OPALA, Justice.
Two questions are dispositive of appellant’s [Williams’] quest for predecisional procedural relief: (1) Shall this proceeding for certiorari to review a certified interlocutory order in probate be recast into an appeal from mid-probate judgment?
and (2) Shall this court vacate or modify the trial court’s requirement for a
$100,000.00 bond
to suspend the clerk’s disbursement of the oil and gas proceeds now on deposit in his office?
We answer both questions in the affirmative. The decision before us is a true “judgment” within the meaning of § 721(10)
— i.e., an end-of-the-line disposition of all issues
litigated and litigable
in probate between Williams
qua
purchaser from the estate and its executrix.
It is hence at once reviewable as
final.
Since it does not appear likely that the estate’s loss from delayed disbursement of the proceeds
in custodia
legis
would aggregate
$100,000.00, the penal sum set by the trial court appears excessive. The order requiring an undertaking in that amount must be vacated;
if Williams still desires to postpone the funds’ disbursement pending appeal, she must post a bond conditioned on payment of damages for delay'
in some reasonable penal sum to be determined by the trial judge.
I
A.
CRITICAL FACTS
Williams’ husband [husband] and Melinda McCaul Mulvihill [Mulvihill] were
co-executors
of decedent’s will.

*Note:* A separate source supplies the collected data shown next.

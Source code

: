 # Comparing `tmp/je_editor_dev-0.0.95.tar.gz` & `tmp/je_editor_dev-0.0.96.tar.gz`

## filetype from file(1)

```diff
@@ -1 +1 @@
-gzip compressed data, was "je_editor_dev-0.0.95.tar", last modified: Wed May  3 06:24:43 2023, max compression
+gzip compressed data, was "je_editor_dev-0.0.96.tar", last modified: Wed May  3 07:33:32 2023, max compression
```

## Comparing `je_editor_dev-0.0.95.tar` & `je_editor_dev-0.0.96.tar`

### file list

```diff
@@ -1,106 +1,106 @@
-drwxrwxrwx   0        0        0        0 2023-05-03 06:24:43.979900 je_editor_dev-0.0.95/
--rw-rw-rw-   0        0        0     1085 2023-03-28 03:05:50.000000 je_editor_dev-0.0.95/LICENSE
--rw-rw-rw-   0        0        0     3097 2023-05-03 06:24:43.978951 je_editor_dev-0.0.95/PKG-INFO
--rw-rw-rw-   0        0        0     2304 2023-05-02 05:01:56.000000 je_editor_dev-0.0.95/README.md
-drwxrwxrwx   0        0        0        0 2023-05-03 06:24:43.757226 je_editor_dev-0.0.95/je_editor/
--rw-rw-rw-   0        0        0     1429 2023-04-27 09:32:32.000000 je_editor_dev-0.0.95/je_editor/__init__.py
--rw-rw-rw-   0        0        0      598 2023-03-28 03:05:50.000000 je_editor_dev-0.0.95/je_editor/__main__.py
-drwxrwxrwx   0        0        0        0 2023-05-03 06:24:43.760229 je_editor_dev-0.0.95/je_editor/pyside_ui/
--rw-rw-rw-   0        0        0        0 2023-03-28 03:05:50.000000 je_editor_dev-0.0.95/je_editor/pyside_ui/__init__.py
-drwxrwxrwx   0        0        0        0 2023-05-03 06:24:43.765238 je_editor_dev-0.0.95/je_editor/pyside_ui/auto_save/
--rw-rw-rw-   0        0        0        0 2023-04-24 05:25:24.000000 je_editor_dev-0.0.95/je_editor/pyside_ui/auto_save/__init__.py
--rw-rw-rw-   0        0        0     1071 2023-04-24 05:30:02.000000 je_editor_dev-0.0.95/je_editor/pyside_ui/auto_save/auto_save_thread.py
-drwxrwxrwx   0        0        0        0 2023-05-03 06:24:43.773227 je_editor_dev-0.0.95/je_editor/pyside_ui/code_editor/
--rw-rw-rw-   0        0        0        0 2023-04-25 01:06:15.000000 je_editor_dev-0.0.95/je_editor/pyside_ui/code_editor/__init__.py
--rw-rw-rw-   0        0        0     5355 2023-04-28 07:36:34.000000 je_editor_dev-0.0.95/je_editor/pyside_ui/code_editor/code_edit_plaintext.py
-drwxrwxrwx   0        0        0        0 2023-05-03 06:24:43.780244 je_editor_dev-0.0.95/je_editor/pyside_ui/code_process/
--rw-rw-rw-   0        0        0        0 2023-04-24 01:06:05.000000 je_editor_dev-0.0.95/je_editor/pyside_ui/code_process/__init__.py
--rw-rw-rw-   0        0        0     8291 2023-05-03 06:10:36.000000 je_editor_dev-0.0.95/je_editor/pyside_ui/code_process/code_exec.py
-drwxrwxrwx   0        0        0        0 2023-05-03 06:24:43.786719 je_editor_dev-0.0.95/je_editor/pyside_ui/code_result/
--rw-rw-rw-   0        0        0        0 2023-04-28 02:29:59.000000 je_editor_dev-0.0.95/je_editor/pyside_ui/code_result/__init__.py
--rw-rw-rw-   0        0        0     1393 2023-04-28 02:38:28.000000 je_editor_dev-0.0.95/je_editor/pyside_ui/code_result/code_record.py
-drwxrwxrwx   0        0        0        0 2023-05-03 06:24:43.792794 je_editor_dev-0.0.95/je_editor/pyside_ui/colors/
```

For $6,600.00 the husband assigned to Williams on March 25, 1986 an
estate asset
— an oil and gas lease in Woodward County. Although a facsimile of Mulvihill’s signature appears on the recorded assignment, the parties stipulated that
she never signed the document. Neither a return nor a confirmation of the sale in question had ever been filed in the probate case.
Mulvihill first brought suit to quiet the estate’s title in the Woodward County lease. That action was still pending when the husband resigned as co-executor, leaving Mulvihill as the estate’s only fiduciary. She then sought
in probate
an order declaring the
undocumented and unconfirmed
sale to Williams a nullity; later she dismissed her quiet title action.
B.
THE PROCEEDINGS IN PROBATE
Mulvihill urged below that as co-executor she did
not
authorize the husband’s sale of the oil and gas lease to Williams. She contended the transfer was prohibited by the terms of 58 O.S.1981 § 496,
which bar an executor’s wife from purchasing the estate’s assets.

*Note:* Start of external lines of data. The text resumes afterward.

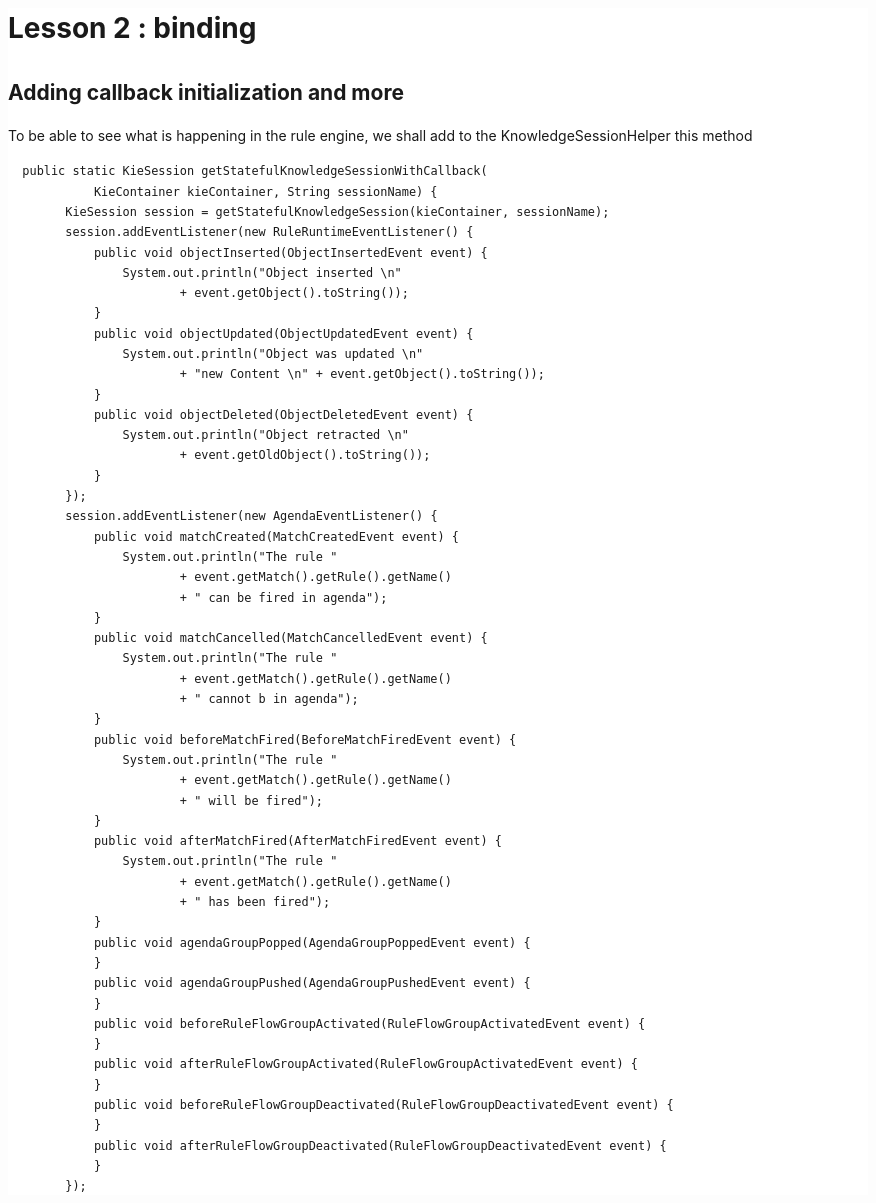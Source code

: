 # Lesson 2 : binding

## Adding callback initialization and more

To be able to see what is happening in the rule engine, we shall add to the KnowledgeSessionHelper this method

```text
  public static KieSession getStatefulKnowledgeSessionWithCallback(
            KieContainer kieContainer, String sessionName) {
        KieSession session = getStatefulKnowledgeSession(kieContainer, sessionName);
        session.addEventListener(new RuleRuntimeEventListener() {
            public void objectInserted(ObjectInsertedEvent event) {
                System.out.println("Object inserted \n"
                        + event.getObject().toString());
            }
            public void objectUpdated(ObjectUpdatedEvent event) {
                System.out.println("Object was updated \n"
                        + "new Content \n" + event.getObject().toString());
            }
            public void objectDeleted(ObjectDeletedEvent event) {
                System.out.println("Object retracted \n"
                        + event.getOldObject().toString());
            }
        });
        session.addEventListener(new AgendaEventListener() {
            public void matchCreated(MatchCreatedEvent event) {
                System.out.println("The rule "
                        + event.getMatch().getRule().getName()
                        + " can be fired in agenda");
            }
            public void matchCancelled(MatchCancelledEvent event) {
                System.out.println("The rule "
                        + event.getMatch().getRule().getName()
                        + " cannot b in agenda");
            }
            public void beforeMatchFired(BeforeMatchFiredEvent event) {
                System.out.println("The rule "
                        + event.getMatch().getRule().getName()
                        + " will be fired");
            }
            public void afterMatchFired(AfterMatchFiredEvent event) {
                System.out.println("The rule "
                        + event.getMatch().getRule().getName()
                        + " has been fired");
            }
            public void agendaGroupPopped(AgendaGroupPoppedEvent event) {
            }
            public void agendaGroupPushed(AgendaGroupPushedEvent event) {
            }
            public void beforeRuleFlowGroupActivated(RuleFlowGroupActivatedEvent event) {
            }
            public void afterRuleFlowGroupActivated(RuleFlowGroupActivatedEvent event) {
            }
            public void beforeRuleFlowGroupDeactivated(RuleFlowGroupDeactivatedEvent event) {
            }
            public void afterRuleFlowGroupDeactivated(RuleFlowGroupDeactivatedEvent event) {
            }
        });
```

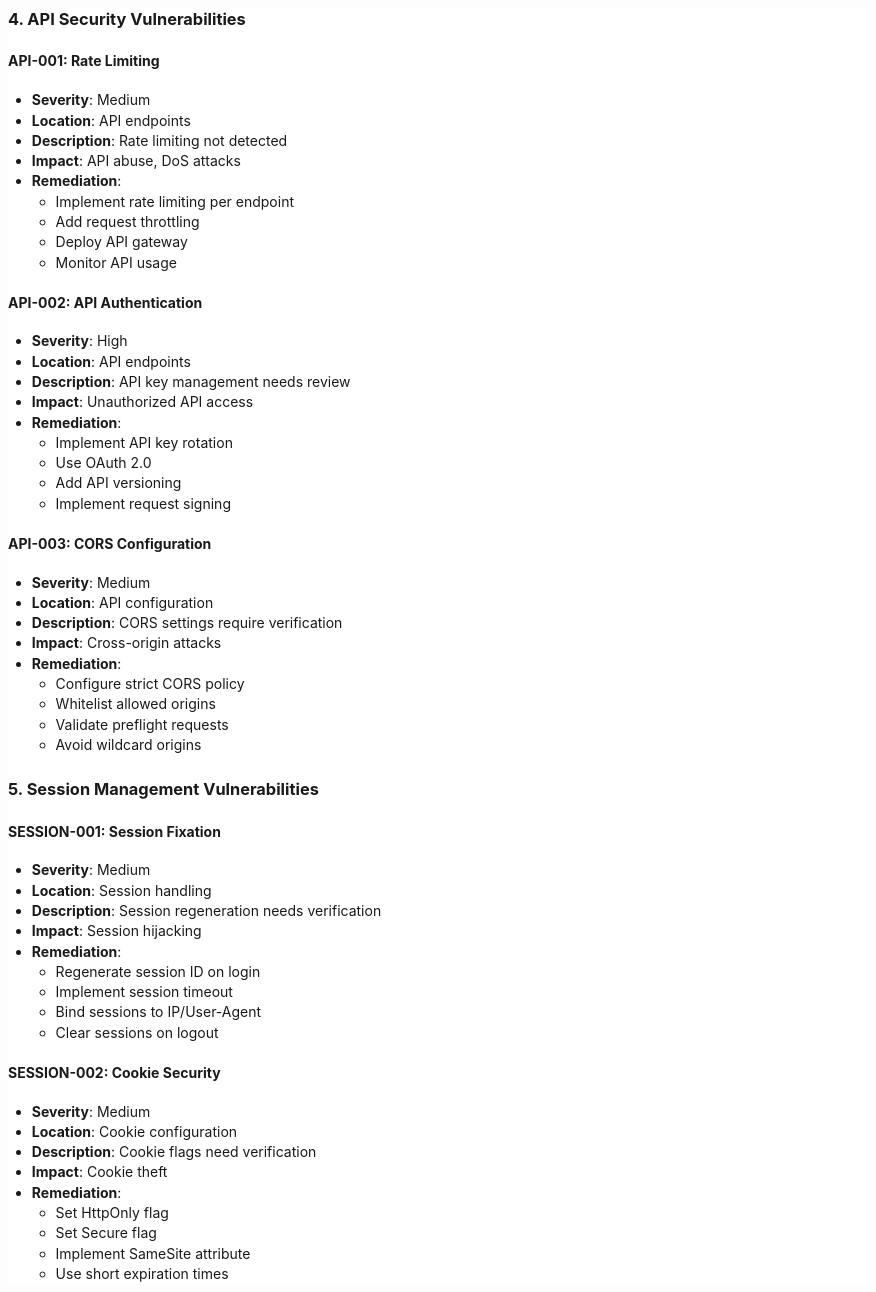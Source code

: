 ### 4. API Security Vulnerabilities

#### API-001: Rate Limiting
- **Severity**: Medium
- **Location**: API endpoints
- **Description**: Rate limiting not detected
- **Impact**: API abuse, DoS attacks
- **Remediation**:
  - Implement rate limiting per endpoint
  - Add request throttling
  - Deploy API gateway
  - Monitor API usage

#### API-002: API Authentication
- **Severity**: High
- **Location**: API endpoints
- **Description**: API key management needs review
- **Impact**: Unauthorized API access
- **Remediation**:
  - Implement API key rotation
  - Use OAuth 2.0
  - Add API versioning
  - Implement request signing

#### API-003: CORS Configuration
- **Severity**: Medium
- **Location**: API configuration
- **Description**: CORS settings require verification
- **Impact**: Cross-origin attacks
- **Remediation**:
  - Configure strict CORS policy
  - Whitelist allowed origins
  - Validate preflight requests
  - Avoid wildcard origins

### 5. Session Management Vulnerabilities

#### SESSION-001: Session Fixation
- **Severity**: Medium
- **Location**: Session handling
- **Description**: Session regeneration needs verification
- **Impact**: Session hijacking
- **Remediation**:
  - Regenerate session ID on login
  - Implement session timeout
  - Bind sessions to IP/User-Agent
  - Clear sessions on logout

#### SESSION-002: Cookie Security
- **Severity**: Medium
- **Location**: Cookie configuration
- **Description**: Cookie flags need verification
- **Impact**: Cookie theft
- **Remediation**:
  - Set HttpOnly flag
  - Set Secure flag
  - Implement SameSite attribute
  - Use short expiration times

Williams, a stranger to the estate, urged that Mulvihill had known about the sale for a long time and her attempt to set it aside was time-barred.
The trial judge settled the statute of limitations question in the estate’s favor and declared the assignment’s transfer to Williams a nullity.

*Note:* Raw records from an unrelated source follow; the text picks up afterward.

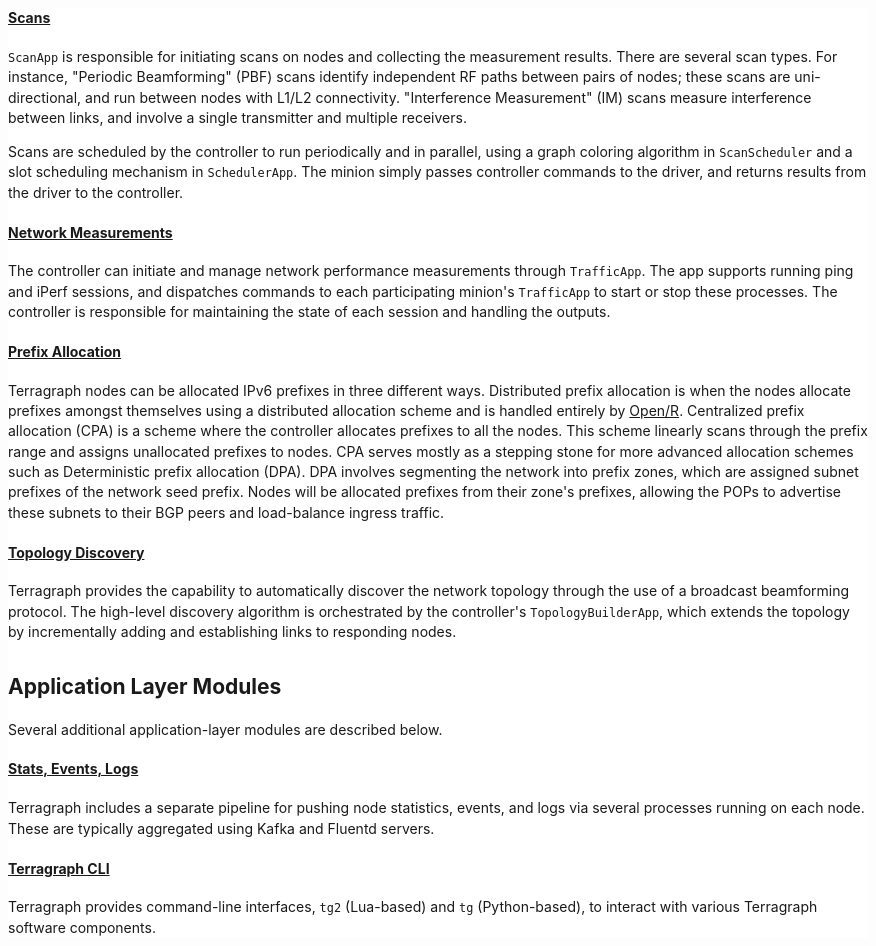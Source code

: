 #### [Scans](Scans.md)
`ScanApp` is responsible for initiating scans on nodes and collecting the
measurement results. There are several scan types. For instance,
"Periodic Beamforming" (PBF) scans identify independent RF paths between pairs
of nodes; these scans are uni-directional, and run between nodes with L1/L2
connectivity. "Interference Measurement" (IM) scans measure interference between
links, and involve a single transmitter and multiple receivers.

Scans are scheduled by the controller to run periodically and in parallel, using
a graph coloring algorithm in `ScanScheduler` and a slot scheduling mechanism in
`SchedulerApp`. The minion simply passes controller commands to the driver, and
returns results from the driver to the controller.

#### [Network Measurements](Network_Measurements.md)
The controller can initiate and manage network performance measurements through
`TrafficApp`. The app supports running ping and iPerf sessions, and dispatches
commands to each participating minion's `TrafficApp` to start or stop these
processes. The controller is responsible for maintaining the state of each
session and handling the outputs.

#### [Prefix Allocation](Prefix_Allocation.md)
Terragraph nodes can be allocated IPv6 prefixes in three different ways.
Distributed prefix allocation is when the nodes allocate prefixes amongst
themselves using a distributed allocation scheme and is handled entirely by
[Open/R]. Centralized prefix allocation (CPA) is a scheme where the controller
allocates prefixes to all the nodes. This scheme linearly scans through the
prefix range and assigns unallocated prefixes to nodes. CPA serves mostly as a
stepping stone for more advanced allocation schemes such as Deterministic prefix
allocation (DPA). DPA involves segmenting the network into prefix zones, which
are assigned subnet prefixes of the network seed prefix. Nodes will be allocated
prefixes from their zone's prefixes, allowing the POPs to advertise these
subnets to their BGP peers and load-balance ingress traffic.

#### [Topology Discovery](Topology_Discovery.md)
Terragraph provides the capability to automatically discover the network
topology through the use of a broadcast beamforming protocol. The high-level
discovery algorithm is orchestrated by the controller's `TopologyBuilderApp`,
which extends the topology by incrementally adding and establishing links to
responding nodes.

## Application Layer Modules
Several additional application-layer modules are described below.

#### [Stats, Events, Logs](Stats_Events_Logs.md)
Terragraph includes a separate pipeline for pushing node statistics, events, and
logs via several processes running on each node. These are typically aggregated
using Kafka and Fluentd servers.

#### [Terragraph CLI](Terragraph_CLI.md)
Terragraph provides command-line interfaces, `tg2` (Lua-based) and `tg`
(Python-based), to interact with various Terragraph software components.


[ZeroMQ]: http://zeromq.org/
[Thrift]: https://thrift.apache.org/
[Open/R]: https://github.com/facebook/openr
[DPDK]: https://www.dpdk.org/
[VPP]: https://wiki.fd.io/view/VPP
[Doxygen]: https://www.doxygen.nl/
[systemd]: https://www.freedesktop.org/wiki/Software/systemd/
[runit]: http://smarden.org/runit/
[Proxygen]: https://github.com/facebook/proxygen
[apiDoc]: http://apidocjs.com/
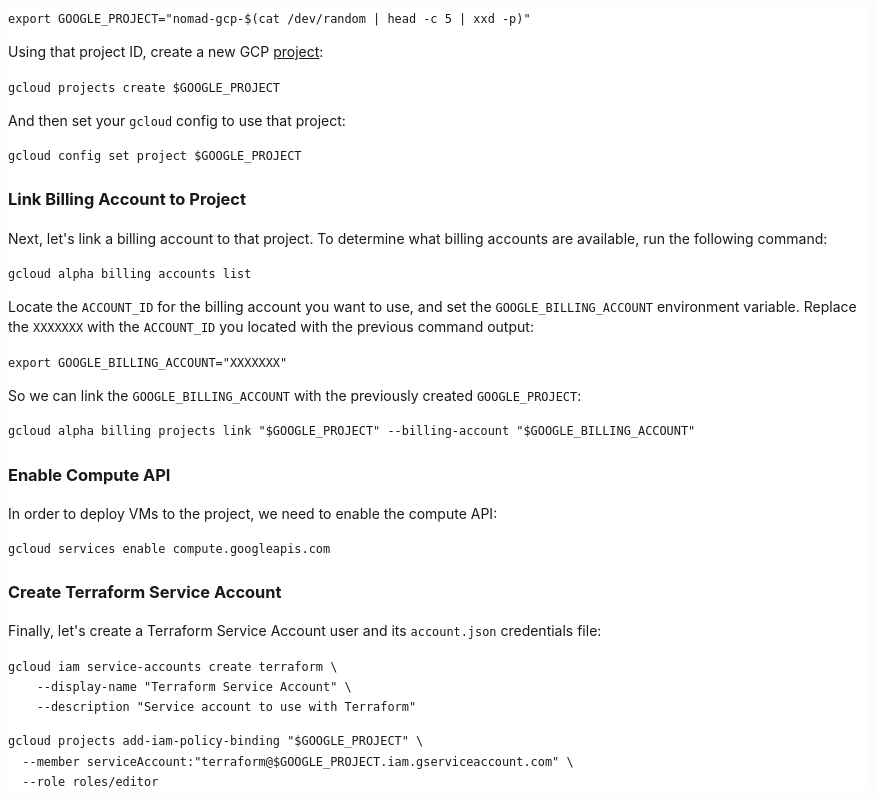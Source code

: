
 ```console
export GOOGLE_PROJECT="nomad-gcp-$(cat /dev/random | head -c 5 | xxd -p)"
```

Using that project ID, create a new GCP [project](https://cloud.google.com/docs/overview#projects):

```console
gcloud projects create $GOOGLE_PROJECT
```

And then set your `gcloud` config to use that project:

```console
gcloud config set project $GOOGLE_PROJECT
```

### Link Billing Account to Project

Next, let's link a billing account to that project. To determine what billing accounts are available, run the following command:

```console
gcloud alpha billing accounts list
```

Locate the `ACCOUNT_ID` for the billing account you want to use, and set the `GOOGLE_BILLING_ACCOUNT` environment variable. Replace the `XXXXXXX` with the `ACCOUNT_ID` you located with the previous command output:

```console
export GOOGLE_BILLING_ACCOUNT="XXXXXXX"
```

So we can link the `GOOGLE_BILLING_ACCOUNT` with the previously created `GOOGLE_PROJECT`:

```console
gcloud alpha billing projects link "$GOOGLE_PROJECT" --billing-account "$GOOGLE_BILLING_ACCOUNT"
```

### Enable Compute API

In order to deploy VMs to the project, we need to enable the compute API:

```console
gcloud services enable compute.googleapis.com
```

### Create Terraform Service Account

Finally, let's create a Terraform Service Account user and its `account.json` credentials file:

```console
gcloud iam service-accounts create terraform \
    --display-name "Terraform Service Account" \
    --description "Service account to use with Terraform"
```

```console
gcloud projects add-iam-policy-binding "$GOOGLE_PROJECT" \
  --member serviceAccount:"terraform@$GOOGLE_PROJECT.iam.gserviceaccount.com" \
  --role roles/editor
```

He then (1) ordered Williams to give an accounting of the collected oil and gas proceeds, (2) found that Natural Gas Pipeline Company of America was holding some proceeds from the purchased assignment, (3) ordered
an accounting
and
payment into court
of funds held by the pipeline company and (4) required
Williams to give a $100,000.00 bond
to stay his decision declaring the sale to her a nullity.
Williams brought an appeal by filing a timely petition in error.
She later changed her quest for relief to one for certiorari review of a certified interlocutory
order.
She now seeks leave to recast the proceeding into an appeal from final mid-probate judgment — the corrective process she had commenced originally. She also requests relief from the
nisi prius
requirement that she give an undertaking. Mulvi-hill
admits the order before us is renewable as final,
but
objects
vigorously to any stay
sans
the $100,000.00 bond.
II
BECAUSE WILLIAMS IS A STRANGER TO THE ESTATE, THE ONLY IN-PROBATE ISSUE LITIGATED OR LITIGABLE BETWEEN HER AND THE ESTATE IS THE ESTATE’S RIGHT TO THE OIL AND GAS LEASE AND HER INTEREST, IF ANY, IN THE LEASE ASSIGNMENT
Probate is a statutory proceeding.
Before the Judicial Article of the Oklahoma Constitution
and the present § 91.1
became effective on January 13, 1969, the remedial track for probate had its point of inception in the since-defunct county court.
Although probate
now
begins in district court,
interdocket remedial boundaries survive. The mainstream probate issues and procedural stages remain the same. These are confined to: (1) ascertaining whether decedent died testate or intestate, (2) if testate, what testamentary disposition, if any, may be admitted to probate, (3) the administration of the estate’s assets and (4) the final account and
distribution.
Probate judicature is
limited
in scope. Its remedial range extends to accommodate only
some
disputes that may arise in the course of an administration between a
total stranger to the estate
and
its executor. A purchaser’s clouded title in an asset secured from the estate without return or confirmation of sale lies within the permissible scope of probate inquiry.
William’s claim to the estate’s lease asset
derived from a judicial act in probate which remained unconsummated
when challenged by the executrix’ quest for the transfer’s vacation.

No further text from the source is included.